DATASET RECORDS below:
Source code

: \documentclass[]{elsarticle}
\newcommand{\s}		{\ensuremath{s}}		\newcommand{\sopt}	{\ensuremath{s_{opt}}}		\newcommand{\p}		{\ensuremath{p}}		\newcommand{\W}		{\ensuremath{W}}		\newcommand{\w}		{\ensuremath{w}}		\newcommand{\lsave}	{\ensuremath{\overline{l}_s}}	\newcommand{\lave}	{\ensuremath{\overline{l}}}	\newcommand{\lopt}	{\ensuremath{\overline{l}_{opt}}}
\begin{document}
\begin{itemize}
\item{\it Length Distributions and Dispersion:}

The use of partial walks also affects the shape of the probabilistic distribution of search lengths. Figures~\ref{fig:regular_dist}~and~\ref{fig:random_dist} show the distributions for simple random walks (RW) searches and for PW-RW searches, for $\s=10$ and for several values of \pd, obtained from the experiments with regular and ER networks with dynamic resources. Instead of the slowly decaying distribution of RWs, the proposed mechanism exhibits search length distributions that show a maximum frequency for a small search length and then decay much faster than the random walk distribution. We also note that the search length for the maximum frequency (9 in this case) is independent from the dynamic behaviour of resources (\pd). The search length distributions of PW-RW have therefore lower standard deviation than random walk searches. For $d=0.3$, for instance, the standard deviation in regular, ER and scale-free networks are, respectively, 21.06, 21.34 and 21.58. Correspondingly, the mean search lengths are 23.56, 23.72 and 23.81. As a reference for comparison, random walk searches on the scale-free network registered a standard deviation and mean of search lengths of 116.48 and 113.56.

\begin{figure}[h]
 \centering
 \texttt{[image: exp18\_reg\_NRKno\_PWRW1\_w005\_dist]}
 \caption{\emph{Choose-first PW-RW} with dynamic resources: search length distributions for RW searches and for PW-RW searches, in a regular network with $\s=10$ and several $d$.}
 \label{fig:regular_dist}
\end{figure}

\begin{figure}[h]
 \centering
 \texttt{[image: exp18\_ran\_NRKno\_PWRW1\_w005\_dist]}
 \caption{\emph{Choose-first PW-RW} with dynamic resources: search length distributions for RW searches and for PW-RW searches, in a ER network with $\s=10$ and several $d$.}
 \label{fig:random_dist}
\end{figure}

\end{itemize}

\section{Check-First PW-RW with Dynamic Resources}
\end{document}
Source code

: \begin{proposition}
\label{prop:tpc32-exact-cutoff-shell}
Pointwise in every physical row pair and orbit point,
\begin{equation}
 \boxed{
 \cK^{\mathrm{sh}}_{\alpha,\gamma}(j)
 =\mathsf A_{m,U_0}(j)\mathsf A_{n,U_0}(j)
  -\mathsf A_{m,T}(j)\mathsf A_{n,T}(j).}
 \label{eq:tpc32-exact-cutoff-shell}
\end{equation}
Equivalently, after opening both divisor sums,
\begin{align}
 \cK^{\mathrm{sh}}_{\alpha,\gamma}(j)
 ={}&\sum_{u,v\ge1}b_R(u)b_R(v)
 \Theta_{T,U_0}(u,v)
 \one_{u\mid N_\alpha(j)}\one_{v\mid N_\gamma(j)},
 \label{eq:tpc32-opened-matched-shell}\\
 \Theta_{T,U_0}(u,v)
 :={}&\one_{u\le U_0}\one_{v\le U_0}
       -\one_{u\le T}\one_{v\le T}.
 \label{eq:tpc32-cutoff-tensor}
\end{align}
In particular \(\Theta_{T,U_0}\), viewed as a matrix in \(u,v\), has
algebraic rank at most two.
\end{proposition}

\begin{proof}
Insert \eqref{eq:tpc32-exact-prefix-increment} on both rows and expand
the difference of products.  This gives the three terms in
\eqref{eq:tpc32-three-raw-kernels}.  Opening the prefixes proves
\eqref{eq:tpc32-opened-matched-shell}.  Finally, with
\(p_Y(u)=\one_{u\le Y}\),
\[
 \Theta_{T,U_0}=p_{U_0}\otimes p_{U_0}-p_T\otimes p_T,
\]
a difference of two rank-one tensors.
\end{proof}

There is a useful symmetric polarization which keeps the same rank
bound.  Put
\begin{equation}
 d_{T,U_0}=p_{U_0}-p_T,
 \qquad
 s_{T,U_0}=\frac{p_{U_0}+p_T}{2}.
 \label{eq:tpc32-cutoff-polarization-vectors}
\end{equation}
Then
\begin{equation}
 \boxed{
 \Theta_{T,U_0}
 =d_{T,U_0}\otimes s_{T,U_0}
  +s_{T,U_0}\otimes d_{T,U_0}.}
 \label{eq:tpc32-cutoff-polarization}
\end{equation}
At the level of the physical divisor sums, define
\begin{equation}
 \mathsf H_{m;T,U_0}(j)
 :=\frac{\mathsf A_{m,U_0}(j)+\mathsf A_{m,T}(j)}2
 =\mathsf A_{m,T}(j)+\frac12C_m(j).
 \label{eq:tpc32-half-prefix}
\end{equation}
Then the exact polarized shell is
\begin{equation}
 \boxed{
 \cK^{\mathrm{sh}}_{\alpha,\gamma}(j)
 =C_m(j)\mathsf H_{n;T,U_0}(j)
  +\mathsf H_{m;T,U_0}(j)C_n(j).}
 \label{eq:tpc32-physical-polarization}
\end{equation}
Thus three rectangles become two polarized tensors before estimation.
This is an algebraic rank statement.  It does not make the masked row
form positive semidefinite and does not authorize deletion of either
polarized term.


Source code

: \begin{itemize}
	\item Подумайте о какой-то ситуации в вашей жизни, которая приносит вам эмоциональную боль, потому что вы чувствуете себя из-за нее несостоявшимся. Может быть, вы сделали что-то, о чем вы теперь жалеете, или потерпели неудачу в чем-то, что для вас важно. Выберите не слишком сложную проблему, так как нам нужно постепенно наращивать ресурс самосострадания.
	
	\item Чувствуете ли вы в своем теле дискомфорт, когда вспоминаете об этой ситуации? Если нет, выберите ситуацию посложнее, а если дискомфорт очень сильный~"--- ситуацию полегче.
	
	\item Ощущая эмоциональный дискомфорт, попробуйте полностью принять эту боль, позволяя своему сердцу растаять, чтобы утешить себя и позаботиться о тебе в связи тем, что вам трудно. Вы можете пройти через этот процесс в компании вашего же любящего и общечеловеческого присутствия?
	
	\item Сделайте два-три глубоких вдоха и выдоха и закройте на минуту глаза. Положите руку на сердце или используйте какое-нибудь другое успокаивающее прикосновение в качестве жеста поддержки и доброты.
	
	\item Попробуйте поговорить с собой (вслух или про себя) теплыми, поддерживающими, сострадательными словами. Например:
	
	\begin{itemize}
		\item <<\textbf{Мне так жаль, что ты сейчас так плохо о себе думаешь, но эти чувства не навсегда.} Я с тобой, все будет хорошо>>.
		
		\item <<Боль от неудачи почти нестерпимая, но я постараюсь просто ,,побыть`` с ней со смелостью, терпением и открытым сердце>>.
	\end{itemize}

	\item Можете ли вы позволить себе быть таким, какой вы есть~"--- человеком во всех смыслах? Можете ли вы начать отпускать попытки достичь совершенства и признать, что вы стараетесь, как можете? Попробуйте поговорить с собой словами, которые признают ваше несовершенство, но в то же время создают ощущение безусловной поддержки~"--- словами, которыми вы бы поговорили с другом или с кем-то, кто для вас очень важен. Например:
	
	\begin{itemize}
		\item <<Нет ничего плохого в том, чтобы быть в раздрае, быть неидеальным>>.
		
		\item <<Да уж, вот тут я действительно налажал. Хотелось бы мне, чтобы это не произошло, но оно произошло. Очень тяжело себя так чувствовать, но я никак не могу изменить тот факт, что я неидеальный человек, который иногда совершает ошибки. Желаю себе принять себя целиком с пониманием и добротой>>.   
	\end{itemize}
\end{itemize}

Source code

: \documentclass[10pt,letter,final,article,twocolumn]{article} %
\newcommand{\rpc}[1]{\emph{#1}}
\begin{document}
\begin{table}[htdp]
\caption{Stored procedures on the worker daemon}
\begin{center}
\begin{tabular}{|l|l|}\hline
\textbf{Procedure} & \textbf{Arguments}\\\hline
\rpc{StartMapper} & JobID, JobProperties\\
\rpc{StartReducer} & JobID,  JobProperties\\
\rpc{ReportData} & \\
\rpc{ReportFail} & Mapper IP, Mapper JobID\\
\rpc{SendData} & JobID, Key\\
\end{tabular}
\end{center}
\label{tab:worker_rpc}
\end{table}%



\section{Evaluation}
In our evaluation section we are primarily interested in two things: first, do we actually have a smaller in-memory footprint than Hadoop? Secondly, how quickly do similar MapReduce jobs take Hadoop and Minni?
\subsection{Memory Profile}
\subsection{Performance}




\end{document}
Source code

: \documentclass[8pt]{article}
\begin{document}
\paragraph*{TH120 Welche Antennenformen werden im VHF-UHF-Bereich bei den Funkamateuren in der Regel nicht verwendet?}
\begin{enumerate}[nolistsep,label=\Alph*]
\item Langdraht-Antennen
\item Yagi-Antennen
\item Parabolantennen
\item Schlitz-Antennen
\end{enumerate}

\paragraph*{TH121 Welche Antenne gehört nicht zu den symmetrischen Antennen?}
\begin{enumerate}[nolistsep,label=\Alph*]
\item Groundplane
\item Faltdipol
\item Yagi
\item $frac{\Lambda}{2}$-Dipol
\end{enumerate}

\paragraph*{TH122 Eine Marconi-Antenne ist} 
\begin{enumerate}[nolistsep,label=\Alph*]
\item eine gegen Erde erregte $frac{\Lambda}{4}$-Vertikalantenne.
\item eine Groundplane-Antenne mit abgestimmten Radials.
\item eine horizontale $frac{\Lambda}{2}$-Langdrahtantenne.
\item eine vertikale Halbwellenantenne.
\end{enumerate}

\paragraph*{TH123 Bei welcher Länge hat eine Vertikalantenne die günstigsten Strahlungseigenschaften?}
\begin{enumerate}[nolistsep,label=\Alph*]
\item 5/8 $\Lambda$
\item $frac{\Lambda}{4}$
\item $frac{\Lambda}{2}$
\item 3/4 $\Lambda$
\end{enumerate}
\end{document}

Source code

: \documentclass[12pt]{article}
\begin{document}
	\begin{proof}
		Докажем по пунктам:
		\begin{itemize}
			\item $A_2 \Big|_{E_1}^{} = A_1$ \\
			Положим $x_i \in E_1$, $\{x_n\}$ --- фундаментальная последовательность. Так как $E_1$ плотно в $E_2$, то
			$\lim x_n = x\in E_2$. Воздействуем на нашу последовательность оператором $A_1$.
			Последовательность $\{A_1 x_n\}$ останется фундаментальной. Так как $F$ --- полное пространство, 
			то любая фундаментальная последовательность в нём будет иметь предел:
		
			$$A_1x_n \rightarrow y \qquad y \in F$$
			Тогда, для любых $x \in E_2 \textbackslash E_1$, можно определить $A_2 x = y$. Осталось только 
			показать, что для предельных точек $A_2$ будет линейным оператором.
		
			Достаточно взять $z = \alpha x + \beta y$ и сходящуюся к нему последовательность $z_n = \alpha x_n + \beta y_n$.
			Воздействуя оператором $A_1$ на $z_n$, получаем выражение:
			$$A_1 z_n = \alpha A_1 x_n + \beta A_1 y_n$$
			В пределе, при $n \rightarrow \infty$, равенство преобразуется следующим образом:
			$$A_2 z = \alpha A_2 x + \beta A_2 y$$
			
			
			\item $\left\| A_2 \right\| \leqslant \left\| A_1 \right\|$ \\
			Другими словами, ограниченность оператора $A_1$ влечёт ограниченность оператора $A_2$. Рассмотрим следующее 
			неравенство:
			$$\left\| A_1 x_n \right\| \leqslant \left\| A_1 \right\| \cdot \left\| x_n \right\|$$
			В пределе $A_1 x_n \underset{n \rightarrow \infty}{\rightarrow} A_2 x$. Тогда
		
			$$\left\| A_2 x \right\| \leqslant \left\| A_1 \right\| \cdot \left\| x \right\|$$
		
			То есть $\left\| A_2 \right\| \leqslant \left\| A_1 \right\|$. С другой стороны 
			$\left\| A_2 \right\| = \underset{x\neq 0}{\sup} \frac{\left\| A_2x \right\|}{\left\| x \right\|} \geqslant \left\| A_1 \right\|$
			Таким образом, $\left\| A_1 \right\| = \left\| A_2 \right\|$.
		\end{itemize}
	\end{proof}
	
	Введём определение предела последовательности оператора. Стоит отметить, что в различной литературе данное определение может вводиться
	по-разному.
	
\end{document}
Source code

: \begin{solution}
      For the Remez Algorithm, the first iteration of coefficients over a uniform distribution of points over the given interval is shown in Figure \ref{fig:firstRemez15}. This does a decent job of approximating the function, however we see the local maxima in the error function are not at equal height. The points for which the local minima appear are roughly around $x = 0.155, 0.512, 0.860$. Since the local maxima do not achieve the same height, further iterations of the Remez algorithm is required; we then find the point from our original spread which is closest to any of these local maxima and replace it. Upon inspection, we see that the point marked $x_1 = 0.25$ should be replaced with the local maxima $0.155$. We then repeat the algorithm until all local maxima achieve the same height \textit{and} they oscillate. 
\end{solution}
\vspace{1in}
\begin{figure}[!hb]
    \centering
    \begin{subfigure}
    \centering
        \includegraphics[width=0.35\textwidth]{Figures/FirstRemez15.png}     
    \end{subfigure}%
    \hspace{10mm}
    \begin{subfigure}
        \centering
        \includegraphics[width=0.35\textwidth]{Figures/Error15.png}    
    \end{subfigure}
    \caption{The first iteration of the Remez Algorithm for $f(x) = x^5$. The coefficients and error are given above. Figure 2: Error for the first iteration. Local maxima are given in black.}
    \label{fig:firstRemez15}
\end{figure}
End of DATASET RECORDS.
TO DO
Retype only this range exactly: the first line of the data through the line where "Length Distributions and" appears.

OUTPUT BELOW
Source code

: \documentclass[]{elsarticle}
\newcommand{\s}		{\ensuremath{s}}		\newcommand{\sopt}	{\ensuremath{s_{opt}}}		\newcommand{\p}		{\ensuremath{p}}		\newcommand{\W}		{\ensuremath{W}}		\newcommand{\w}		{\ensuremath{w}}		\newcommand{\lsave}	{\ensuremath{\overline{l}_s}}	\newcommand{\lave}	{\ensuremath{\overline{l}}}	\newcommand{\lopt}	{\ensuremath{\overline{l}_{opt}}}
\begin{document}
\begin{itemize}
\item{\it Length Distributions and Dispersion:}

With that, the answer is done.